Clélia Sève, son conjoint Alex Lefrançois-Leduc, et leurs deux enfants.
Clélia Sève, son conjoint Alex Lefrançois-Leduc, et leurs deux enfants. Photo: Gracieuseté

Autosuffisance, mouvement zéro déchet: de plus en plus de personnes adoptent un mode de vie écolo dans la région métropolitaine. Mais pour certaines, les moyens d’agir sont sans limites… ou presque. Portrait de gens terre à terre qui ont BIEN plus que le pouce vert.  
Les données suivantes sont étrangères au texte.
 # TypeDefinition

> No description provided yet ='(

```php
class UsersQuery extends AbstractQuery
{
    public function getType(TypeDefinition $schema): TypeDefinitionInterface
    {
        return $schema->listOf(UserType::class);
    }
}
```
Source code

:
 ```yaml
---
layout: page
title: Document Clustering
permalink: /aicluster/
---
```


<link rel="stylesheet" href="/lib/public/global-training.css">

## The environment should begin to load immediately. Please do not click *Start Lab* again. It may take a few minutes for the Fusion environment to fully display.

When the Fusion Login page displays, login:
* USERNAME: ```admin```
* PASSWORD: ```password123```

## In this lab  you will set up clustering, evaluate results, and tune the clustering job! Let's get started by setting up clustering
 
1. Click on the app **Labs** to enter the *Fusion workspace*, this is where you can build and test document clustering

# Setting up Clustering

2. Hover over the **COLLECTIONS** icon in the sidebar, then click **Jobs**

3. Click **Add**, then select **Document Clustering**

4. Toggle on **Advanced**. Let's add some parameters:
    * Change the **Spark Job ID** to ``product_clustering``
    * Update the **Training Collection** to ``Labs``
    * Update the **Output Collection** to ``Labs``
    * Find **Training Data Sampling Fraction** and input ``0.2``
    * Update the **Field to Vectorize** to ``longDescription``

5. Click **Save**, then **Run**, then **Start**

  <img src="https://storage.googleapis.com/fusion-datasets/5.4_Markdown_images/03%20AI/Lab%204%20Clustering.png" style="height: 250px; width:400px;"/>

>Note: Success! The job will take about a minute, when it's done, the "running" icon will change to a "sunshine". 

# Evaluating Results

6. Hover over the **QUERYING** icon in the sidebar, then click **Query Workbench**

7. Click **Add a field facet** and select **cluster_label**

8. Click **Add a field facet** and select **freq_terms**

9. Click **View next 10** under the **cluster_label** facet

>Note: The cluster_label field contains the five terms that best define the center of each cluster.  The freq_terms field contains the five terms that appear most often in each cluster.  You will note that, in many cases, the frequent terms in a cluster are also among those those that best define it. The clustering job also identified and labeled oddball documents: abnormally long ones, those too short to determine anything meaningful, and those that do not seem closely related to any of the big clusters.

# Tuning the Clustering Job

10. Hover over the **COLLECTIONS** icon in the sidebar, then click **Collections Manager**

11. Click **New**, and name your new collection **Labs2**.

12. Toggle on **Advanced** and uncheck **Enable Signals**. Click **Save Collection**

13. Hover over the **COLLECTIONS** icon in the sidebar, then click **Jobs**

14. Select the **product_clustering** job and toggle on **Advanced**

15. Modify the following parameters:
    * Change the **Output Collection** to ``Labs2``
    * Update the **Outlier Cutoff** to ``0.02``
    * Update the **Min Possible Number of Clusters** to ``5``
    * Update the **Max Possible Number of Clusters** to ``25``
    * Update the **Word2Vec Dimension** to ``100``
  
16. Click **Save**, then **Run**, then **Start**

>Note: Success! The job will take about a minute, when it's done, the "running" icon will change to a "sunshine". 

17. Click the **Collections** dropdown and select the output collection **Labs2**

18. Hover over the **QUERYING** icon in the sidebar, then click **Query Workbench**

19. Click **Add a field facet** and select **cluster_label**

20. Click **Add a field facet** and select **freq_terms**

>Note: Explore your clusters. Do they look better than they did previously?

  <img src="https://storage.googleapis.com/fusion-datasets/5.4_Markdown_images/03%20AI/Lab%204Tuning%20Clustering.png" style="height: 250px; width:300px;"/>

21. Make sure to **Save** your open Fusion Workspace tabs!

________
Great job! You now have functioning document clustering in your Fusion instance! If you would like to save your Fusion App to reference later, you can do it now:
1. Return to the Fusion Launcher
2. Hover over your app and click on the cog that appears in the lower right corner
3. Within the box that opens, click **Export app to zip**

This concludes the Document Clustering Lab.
Claudia, ultra verte et plus loin encore 

En pleine entrevue, Claudia Balsalobre s’interrompt en toussotant et riant légèrement.  

«C’est très rigolo! Ça sent l’alcool, car j’ai fermenté des fèves de cacao pour mon chocolat», lance la fondatrice de la chaîne YouTube et du site écolo Fait Maison.  

La fermentation n’a plus de secret pour celle qui tend vers l’autosuffisance et le zéro déchet depuis plusieurs années.  

«Tous mes légumes sont fermentés! Je gaspille beaucoup moins», précise-t-elle.  

Claudia Balsalobre dans un champ dans sa maison, dans les Laurentides.
Claudia Balsalobre dans un champ près de sa maison dans les Laurentides. / Photo : Gracieuseté

C’est qu’elle se consacre à une mission: respecter la nature et trouver une utilisation à tous les déchets (pour le peu qu’elle en a).  

Elle a même posé une boîte de don devant chez elle pour collecter les déchets ou les cartons que les gens ne veulent plus. Mais pour elle, ces derniers sont avant tout de la matière. C’est ce qui inspire la démarche artistique et méditative derrière la création de ses bijoux.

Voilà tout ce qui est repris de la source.